The series of unblocked arrows in Figure 3.2 show how Android applications actually do get access to scarce resources when they need them. Instead of requesting the access directly, they use an interprocess communication (IPC) mechanism, Binder, to make a request to a system service. Normally, the IPC request is completely hidden from the caller because it is wrapped in in the Android API libraries. The client app sees only a call to a local method.

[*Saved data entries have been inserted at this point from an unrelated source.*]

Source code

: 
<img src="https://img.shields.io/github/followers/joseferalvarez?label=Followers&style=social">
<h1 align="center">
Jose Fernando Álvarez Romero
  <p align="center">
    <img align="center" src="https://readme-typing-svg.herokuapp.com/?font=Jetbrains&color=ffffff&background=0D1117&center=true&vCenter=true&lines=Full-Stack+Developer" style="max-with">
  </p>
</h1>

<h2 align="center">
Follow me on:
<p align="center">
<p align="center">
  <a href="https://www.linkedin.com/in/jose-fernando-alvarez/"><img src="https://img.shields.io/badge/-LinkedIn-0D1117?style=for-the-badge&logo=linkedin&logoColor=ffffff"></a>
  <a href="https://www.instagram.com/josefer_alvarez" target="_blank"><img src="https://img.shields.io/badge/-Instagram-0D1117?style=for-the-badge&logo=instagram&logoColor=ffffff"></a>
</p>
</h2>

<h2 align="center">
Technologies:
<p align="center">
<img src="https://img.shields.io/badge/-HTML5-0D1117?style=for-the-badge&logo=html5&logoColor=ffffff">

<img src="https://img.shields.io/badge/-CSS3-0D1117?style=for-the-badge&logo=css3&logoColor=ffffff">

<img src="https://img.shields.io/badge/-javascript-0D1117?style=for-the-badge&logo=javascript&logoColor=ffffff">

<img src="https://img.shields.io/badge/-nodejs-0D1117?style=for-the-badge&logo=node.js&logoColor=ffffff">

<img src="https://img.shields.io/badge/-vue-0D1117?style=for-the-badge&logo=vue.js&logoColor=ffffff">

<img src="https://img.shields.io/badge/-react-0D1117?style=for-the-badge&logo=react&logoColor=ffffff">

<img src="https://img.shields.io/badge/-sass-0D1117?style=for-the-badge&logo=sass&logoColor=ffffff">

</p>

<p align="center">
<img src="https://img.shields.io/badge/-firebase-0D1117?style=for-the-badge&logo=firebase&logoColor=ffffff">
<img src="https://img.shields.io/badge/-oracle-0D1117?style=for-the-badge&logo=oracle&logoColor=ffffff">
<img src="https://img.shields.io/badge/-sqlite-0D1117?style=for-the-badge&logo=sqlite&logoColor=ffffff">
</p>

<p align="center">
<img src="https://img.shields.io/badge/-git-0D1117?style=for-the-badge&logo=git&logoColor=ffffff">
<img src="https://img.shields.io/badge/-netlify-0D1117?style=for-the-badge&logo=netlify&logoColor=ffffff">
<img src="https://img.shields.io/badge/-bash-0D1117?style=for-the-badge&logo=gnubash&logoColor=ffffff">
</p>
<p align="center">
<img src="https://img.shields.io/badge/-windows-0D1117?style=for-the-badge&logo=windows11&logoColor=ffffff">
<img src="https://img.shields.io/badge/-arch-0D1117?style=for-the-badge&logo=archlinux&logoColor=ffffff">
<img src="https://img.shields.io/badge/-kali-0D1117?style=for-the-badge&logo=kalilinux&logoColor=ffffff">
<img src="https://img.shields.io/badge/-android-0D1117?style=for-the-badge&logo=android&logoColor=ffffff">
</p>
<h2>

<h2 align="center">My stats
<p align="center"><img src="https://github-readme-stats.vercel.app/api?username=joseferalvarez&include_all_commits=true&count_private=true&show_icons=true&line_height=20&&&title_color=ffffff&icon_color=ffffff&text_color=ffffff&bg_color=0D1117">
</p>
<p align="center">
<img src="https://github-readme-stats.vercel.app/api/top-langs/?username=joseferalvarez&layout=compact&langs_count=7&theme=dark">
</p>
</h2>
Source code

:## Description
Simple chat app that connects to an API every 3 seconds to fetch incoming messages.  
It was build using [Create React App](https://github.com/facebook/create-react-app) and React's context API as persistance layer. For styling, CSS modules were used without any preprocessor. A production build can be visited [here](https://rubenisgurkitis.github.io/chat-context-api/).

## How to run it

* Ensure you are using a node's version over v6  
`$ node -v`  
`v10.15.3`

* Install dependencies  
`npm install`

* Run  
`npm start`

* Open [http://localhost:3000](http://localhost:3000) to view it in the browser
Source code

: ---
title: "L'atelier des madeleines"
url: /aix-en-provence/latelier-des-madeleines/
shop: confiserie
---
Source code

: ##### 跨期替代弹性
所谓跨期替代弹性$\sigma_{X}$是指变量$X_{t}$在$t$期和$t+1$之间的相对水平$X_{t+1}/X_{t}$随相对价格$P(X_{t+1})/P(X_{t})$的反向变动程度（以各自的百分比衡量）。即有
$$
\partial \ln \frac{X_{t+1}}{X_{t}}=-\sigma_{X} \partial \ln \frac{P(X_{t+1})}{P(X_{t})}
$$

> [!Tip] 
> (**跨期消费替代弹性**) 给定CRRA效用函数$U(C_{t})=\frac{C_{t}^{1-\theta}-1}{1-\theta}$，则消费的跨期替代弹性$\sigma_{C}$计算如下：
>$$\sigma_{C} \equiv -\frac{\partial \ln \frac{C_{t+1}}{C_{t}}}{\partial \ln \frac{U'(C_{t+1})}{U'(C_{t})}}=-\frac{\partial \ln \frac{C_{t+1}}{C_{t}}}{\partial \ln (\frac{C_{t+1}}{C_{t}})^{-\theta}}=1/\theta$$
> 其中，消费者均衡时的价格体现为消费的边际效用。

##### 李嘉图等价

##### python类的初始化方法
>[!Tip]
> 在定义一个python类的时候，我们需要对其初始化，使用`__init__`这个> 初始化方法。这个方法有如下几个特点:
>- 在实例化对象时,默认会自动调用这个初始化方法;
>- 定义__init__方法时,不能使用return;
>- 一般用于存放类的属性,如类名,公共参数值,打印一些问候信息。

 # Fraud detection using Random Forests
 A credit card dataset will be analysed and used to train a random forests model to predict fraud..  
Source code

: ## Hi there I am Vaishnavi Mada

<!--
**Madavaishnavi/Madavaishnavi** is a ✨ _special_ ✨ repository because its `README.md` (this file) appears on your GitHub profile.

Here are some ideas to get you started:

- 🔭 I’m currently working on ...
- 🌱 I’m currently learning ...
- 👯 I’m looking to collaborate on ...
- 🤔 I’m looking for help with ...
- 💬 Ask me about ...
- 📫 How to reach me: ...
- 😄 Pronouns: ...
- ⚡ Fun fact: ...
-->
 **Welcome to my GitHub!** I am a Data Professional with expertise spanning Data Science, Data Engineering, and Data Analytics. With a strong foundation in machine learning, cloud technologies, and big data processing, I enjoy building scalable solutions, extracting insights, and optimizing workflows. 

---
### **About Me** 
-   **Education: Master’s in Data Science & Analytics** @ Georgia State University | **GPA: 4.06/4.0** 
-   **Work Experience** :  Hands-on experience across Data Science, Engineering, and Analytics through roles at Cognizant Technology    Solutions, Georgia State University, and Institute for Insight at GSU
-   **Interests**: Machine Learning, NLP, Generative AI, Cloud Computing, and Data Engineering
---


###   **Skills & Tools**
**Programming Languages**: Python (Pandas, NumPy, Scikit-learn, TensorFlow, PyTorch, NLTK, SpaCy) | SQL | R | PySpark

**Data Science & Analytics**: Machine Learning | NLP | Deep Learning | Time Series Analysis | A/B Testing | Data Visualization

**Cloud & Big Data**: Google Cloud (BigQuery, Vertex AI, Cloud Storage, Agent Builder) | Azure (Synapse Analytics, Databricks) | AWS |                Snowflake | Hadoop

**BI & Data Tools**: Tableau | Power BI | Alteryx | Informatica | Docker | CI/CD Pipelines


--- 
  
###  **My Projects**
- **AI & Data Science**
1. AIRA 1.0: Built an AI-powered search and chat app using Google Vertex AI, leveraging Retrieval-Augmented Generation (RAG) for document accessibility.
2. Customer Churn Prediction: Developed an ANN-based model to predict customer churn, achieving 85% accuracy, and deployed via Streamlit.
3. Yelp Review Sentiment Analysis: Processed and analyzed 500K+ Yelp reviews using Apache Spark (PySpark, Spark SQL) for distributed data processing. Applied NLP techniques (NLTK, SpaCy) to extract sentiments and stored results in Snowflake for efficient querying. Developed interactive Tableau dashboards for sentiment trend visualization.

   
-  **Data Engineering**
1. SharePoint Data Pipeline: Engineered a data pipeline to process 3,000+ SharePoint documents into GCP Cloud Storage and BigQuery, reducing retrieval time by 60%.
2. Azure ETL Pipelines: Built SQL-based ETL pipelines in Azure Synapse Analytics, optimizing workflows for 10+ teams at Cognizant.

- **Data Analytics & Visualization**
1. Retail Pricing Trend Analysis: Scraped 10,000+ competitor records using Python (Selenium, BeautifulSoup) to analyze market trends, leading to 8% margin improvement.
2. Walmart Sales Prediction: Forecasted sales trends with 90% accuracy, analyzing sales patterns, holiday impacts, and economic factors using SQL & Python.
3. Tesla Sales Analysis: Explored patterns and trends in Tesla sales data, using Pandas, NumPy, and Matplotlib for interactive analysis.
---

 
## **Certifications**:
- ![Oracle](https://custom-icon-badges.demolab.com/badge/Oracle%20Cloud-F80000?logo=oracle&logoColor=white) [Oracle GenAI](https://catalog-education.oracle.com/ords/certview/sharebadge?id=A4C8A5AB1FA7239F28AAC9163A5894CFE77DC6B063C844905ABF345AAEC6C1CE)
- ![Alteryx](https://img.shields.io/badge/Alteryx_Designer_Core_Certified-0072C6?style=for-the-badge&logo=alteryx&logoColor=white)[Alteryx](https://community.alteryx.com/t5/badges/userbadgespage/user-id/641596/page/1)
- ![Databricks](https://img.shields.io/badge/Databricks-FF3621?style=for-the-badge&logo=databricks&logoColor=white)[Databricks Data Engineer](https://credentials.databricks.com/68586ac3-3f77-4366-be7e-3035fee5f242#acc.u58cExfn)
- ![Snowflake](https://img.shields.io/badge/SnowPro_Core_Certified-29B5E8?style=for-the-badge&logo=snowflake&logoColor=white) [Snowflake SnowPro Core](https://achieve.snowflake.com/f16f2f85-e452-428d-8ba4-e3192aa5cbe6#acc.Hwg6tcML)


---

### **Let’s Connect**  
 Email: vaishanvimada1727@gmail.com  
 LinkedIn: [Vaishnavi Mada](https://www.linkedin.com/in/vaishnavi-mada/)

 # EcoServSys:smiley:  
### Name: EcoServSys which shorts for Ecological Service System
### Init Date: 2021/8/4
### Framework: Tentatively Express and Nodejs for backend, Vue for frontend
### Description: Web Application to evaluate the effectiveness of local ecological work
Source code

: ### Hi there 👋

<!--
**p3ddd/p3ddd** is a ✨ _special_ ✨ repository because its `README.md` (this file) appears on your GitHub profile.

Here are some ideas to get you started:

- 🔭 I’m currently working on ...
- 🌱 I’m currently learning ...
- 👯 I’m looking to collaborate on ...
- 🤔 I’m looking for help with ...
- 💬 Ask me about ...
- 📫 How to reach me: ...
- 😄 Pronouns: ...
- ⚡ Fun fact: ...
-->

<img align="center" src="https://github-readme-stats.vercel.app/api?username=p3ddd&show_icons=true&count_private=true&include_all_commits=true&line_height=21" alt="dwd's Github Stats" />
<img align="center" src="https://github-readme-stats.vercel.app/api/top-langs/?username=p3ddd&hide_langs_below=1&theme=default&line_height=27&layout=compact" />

When the client app wants to obtain access to a scarce resource, it simply calls one of the methods in the Android API. The method call actually initiates an IPC conversation with Android service applications in one or more remote processes. These service processes, unlike the client, have the necessary security privileges that do permit them to access the scarce resource. The service can coordinate the requests as appropriate and manage access and control client use of the resource. Services provide fine-grained control over application access to the scarce resources they manage by declaring permissions. A permission is nothing more than a unique string that is recognized by the Android system. Android strictly manages permissions: Applications that want to use them must declare their intentions in their manifests and must get explicit approval from the application user before the permissions are granted. When an application requests access to a scarce resource from a service, the service can provide access in the firm knowledge that the application is acting on behalf of an informed user.
This mechanism, access to resources through a proxy service, is the key to hardware access in Android.